GIVEN ENTRIES:

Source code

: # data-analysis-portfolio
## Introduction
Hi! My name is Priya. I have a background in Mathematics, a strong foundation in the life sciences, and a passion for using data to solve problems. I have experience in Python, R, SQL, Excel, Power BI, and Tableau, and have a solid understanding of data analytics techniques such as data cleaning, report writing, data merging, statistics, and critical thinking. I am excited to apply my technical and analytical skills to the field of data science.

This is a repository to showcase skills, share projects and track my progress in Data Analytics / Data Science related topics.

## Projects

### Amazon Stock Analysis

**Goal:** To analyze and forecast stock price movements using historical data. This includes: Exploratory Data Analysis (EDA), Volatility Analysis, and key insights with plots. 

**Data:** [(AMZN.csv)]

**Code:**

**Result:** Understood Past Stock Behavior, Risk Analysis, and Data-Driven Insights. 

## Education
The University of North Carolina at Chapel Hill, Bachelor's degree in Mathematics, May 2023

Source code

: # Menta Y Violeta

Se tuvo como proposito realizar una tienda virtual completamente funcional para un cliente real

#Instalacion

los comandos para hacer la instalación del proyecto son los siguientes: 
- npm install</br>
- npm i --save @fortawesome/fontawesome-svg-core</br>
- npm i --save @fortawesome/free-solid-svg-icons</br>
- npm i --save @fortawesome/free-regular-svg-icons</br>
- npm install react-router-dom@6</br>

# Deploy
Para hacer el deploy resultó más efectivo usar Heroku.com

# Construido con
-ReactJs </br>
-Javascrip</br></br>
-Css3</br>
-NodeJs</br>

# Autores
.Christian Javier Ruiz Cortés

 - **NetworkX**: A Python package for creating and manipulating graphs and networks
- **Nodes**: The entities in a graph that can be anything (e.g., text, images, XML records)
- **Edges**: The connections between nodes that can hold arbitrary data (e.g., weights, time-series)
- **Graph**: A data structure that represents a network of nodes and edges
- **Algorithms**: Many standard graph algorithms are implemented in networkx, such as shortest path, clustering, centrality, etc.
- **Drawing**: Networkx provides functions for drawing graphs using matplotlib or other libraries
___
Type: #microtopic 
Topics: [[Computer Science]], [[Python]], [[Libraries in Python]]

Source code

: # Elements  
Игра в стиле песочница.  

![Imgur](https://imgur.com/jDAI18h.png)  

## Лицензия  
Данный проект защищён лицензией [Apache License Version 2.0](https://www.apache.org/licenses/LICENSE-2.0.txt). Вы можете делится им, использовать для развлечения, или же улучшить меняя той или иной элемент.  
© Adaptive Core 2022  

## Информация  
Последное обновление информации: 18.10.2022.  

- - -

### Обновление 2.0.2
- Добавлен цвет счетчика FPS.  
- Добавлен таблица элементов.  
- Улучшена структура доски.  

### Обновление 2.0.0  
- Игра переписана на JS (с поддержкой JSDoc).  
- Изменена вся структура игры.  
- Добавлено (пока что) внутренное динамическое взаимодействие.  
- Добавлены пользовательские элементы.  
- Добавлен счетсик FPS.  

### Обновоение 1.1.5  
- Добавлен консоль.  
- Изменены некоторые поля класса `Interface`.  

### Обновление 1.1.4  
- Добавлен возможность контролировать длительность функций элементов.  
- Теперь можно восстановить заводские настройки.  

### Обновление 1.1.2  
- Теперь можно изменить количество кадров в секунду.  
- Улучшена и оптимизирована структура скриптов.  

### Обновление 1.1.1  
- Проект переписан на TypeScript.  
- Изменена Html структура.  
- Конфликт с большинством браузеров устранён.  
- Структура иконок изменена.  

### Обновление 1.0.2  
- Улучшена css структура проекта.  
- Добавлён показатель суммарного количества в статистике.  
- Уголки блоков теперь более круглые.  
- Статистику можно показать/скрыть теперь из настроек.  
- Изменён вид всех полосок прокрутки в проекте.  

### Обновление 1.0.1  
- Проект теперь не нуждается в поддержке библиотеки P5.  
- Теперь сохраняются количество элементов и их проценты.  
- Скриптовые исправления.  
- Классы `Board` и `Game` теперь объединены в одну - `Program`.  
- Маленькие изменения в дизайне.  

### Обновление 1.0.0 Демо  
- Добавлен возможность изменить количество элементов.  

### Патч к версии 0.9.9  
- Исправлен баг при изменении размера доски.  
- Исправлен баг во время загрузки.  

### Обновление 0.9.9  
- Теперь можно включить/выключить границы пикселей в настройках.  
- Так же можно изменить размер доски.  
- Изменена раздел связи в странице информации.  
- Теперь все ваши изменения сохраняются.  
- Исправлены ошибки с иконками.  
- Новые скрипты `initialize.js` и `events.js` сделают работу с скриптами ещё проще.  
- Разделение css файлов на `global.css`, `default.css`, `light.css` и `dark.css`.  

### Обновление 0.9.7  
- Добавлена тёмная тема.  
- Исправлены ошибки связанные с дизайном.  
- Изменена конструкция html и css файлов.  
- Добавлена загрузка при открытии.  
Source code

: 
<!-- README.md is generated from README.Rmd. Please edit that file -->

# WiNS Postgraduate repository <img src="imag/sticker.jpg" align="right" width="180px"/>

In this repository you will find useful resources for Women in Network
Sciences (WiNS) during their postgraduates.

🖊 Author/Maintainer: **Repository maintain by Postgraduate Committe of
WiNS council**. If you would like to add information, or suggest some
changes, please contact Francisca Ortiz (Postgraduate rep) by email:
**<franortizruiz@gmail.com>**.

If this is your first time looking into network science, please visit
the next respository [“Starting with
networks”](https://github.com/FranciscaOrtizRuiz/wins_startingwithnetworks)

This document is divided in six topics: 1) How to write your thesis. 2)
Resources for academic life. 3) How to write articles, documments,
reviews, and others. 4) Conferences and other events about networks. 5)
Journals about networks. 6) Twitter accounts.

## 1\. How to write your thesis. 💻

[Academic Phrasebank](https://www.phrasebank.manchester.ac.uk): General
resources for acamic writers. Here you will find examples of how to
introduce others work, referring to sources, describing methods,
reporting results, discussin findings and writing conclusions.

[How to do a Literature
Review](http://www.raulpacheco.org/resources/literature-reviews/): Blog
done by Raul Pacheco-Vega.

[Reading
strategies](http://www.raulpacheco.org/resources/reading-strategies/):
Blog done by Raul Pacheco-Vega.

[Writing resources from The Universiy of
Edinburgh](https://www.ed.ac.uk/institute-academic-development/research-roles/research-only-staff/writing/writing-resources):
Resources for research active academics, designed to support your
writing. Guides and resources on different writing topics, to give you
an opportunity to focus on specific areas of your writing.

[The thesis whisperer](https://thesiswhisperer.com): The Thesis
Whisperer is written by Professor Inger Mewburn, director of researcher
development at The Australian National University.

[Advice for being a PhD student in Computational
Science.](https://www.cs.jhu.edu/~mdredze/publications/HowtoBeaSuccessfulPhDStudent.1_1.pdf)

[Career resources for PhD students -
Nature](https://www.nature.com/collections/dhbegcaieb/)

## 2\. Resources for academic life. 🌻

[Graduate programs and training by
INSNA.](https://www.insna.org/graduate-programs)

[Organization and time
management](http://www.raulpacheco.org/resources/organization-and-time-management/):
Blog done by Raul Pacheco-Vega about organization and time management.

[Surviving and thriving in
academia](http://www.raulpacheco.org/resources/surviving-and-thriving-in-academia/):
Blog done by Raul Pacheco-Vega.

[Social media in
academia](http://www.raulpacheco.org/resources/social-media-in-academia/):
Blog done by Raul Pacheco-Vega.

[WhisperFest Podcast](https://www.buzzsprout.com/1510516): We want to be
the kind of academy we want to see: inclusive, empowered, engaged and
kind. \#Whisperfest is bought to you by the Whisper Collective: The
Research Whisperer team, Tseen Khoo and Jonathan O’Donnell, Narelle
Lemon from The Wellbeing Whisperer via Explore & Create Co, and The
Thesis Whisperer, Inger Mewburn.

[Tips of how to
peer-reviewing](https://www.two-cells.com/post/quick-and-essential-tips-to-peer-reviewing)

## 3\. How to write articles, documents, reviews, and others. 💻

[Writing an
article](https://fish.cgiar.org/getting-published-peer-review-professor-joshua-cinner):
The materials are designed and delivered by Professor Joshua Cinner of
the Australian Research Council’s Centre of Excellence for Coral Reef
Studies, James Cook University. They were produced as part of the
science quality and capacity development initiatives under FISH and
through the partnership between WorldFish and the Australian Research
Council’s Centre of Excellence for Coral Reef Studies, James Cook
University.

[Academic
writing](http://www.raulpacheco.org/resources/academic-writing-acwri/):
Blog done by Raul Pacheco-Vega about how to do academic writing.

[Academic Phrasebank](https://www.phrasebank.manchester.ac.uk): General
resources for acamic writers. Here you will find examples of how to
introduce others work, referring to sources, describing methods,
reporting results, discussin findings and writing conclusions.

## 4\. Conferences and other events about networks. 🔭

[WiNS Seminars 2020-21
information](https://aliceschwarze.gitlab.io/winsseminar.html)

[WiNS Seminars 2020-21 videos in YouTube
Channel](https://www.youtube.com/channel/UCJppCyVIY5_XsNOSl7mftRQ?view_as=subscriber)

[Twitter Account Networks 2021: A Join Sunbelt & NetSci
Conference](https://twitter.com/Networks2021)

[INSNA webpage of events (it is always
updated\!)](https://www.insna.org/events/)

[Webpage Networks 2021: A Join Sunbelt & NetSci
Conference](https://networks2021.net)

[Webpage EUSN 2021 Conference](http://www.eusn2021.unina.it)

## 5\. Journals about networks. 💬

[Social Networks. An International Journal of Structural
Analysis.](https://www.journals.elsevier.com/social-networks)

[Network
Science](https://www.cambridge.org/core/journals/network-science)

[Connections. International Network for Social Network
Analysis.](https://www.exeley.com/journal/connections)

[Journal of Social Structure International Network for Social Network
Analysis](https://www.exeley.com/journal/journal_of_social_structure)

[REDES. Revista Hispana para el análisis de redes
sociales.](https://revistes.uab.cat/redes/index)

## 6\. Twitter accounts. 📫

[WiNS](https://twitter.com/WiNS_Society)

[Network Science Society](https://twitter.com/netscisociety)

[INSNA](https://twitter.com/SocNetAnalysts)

WHAT THIS TASK INVOLVES: Everything above from the line containing "### Обновление 1.1.2" down to the line containing "- Теперь можно включить/выключить" is to be transcribed exactly, with both of those lines included and nothing else added.

OUTPUT FOR THIS EXERCISE:
### Обновление 1.1.2  
- Теперь можно изменить количество кадров в секунду.  
- Улучшена и оптимизирована структура скриптов.  

### Обновление 1.1.1  
- Проект переписан на TypeScript.  
- Изменена Html структура.  
- Конфликт с большинством браузеров устранён.  
- Структура иконок изменена.  

### Обновление 1.0.2  
- Улучшена css структура проекта.  
- Добавлён показатель суммарного количества в статистике.  
- Уголки блоков теперь более круглые.  
- Статистику можно показать/скрыть теперь из настроек.  
- Изменён вид всех полосок прокрутки в проекте.  

### Обновление 1.0.1  
- Проект теперь не нуждается в поддержке библиотеки P5.  
- Теперь сохраняются количество элементов и их проценты.  
- Скриптовые исправления.  
- Классы `Board` и `Game` теперь объединены в одну - `Program`.  
- Маленькие изменения в дизайне.  

### Обновление 1.0.0 Демо  
- Добавлен возможность изменить количество элементов.  

### Патч к версии 0.9.9  
- Исправлен баг при изменении размера доски.  
- Исправлен баг во время загрузки.  

### Обновление 0.9.9  
- Теперь можно включить/выключить границы пикселей в настройках.  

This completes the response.